For many people, owning a business is a dream come true. You can do something you really enjoy, and you are your own boss. As they say, when you like what you do, you never work a day in your life.
In order to live this American dream with peace of mind, you have to take the proper steps to protect your assets. Even if you try to do everything right, events that are out of your control can sometimes lead to lawsuits and creditor disputes.
If you take the right steps in advance, you can protect what you earn.
Family Limited Partnership
When you establish your business, you should choose the right asset protection structure. One commonly used legal device is the family limited partnership (FLP).
An FLP is made up of the general partner and limited partners, and they will all be members of the same family. If you create the partnership, you would be the general partner. You would bring in family members to act as limited partners.
There would be no loss of control because the general partner would retain sole decision-making authority. The best way to explain how it works is to provide a simple example.
Let’s say that you own a restaurant, and you want to protect your personal assets. You could convey the restaurant into a family limited partnership. If someone files a lawsuit because they were injured in the restaurant, they would be suing the FLP.
Your personal property and the personal property that is owned by the general partners would be protected. The same thing is true of most creditor claims that may be made after the partnership has been created.
On the other side of the coin, if any partner is personally sued, the restaurant would be protected.
There is also an estate planning benefit. If you intend to leave the restaurant to members of your family, you could give them majority shares in the partnership over time. This would enable an efficient transfer when the time comes, but you would hold on to the decision-making power.
Limited Liability Company
Another option that a lot of people choose is the limited liability company (LLC). You could make your business a limited liability company, and this would keep your personal property separate from the actions of your business.

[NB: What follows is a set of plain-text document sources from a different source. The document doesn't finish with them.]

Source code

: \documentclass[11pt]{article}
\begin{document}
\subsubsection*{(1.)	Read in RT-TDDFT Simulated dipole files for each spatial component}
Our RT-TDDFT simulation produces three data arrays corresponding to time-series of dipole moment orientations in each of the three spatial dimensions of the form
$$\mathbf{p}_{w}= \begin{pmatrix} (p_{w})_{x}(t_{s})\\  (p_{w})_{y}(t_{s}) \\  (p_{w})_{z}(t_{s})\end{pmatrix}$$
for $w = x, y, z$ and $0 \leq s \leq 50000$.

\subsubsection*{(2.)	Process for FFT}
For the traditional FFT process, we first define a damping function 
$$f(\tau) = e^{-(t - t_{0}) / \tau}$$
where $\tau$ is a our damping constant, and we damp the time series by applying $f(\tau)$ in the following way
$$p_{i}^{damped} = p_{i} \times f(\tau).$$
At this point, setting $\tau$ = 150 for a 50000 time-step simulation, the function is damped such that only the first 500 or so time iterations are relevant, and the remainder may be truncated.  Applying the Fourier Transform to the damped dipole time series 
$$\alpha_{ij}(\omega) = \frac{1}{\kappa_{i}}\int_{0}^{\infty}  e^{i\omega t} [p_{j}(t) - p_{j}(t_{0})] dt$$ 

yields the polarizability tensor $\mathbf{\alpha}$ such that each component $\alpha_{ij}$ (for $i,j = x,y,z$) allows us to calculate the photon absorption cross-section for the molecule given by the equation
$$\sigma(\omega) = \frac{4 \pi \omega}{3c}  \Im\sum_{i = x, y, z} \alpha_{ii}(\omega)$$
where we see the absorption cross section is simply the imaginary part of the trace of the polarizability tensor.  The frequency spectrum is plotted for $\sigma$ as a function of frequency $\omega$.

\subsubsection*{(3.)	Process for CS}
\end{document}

In addition to the asset protection, you would enjoy pass-through taxation when you have a limited liability company. You would still claim business profits and losses on your personal income tax returns, and this would streamline your accounting process.
Small Business Succession Planning
There are some other moves that you can make to address estate planning issues as a business owner. If you have a business partner, you can enter into a buy-sell agreement called the cross-purchase plan.

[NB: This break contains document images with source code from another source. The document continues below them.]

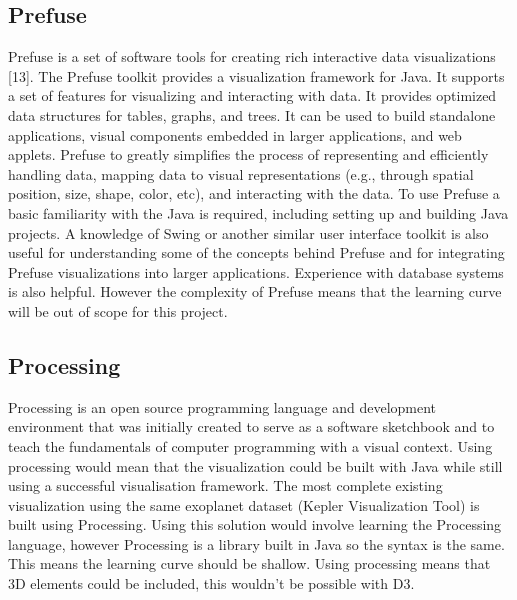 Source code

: \subsection{Prefuse}
Prefuse is a set of software tools for creating rich interactive data
visualizations [13]. The
Prefuse toolkit provides a visualization framework for Java. It supports a set
of features
for visualizing and interacting with data. It provides optimized data structures
for tables,
graphs, and trees. It can be used to build standalone applications, visual
components embedded
in larger applications, and web applets. Prefuse to greatly simplifies the
process
of representing and efficiently handling data, mapping data to visual
representations (e.g.,
through spatial position, size, shape, color, etc), and interacting with the
data.
To use Prefuse a basic familiarity with the Java is required, including setting
up and building
Java projects. A knowledge of Swing or another similar user interface toolkit is
also
useful for understanding some of the concepts behind Prefuse and for integrating
Prefuse
visualizations into larger applications. Experience with database systems is
also helpful. 
However the complexity of Prefuse means that the learning curve will be out of
scope for
this project.

\subsection{Processing}
Processing is an open source programming language and development environment
that was initially created to serve as a software
sketchbook and to teach the fundamentals of computer programming with a visual
context.
Using processing would mean that the visualization could be built with Java
while still using
a successful visualisation framework. The most complete existing visualization
using
the same exoplanet dataset (Kepler Visualization Tool) is built using
Processing.
Using this solution would involve learning the Processing language, however
Processing
is a library built in Java so the syntax is the same. This means the learning
curve should be shallow.
Using processing means that 3D elements could be included, this wouldn't be
possible with D3.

First, you and your partner would agree on the value of a business share. You would then take out insurance policies with payouts that equal the value of a share.
When one partner dies, the money that is paid out by the insurance company will go to the surviving partner. Through the terms of the buy-sell agreement, these funds would be used to buy the deceased partner’s share from their family.
The remaining partner would be able to run the business, and the family would have cash that could be spread around according to the wishes of the deceased partner.
Personalized Planning Is Key
There are different approaches that can be taken to protect assets and address succession. The ideal way to go forward will depend on the circumstances. It is important to discuss your options with a licensed attorney so you can make the right choices.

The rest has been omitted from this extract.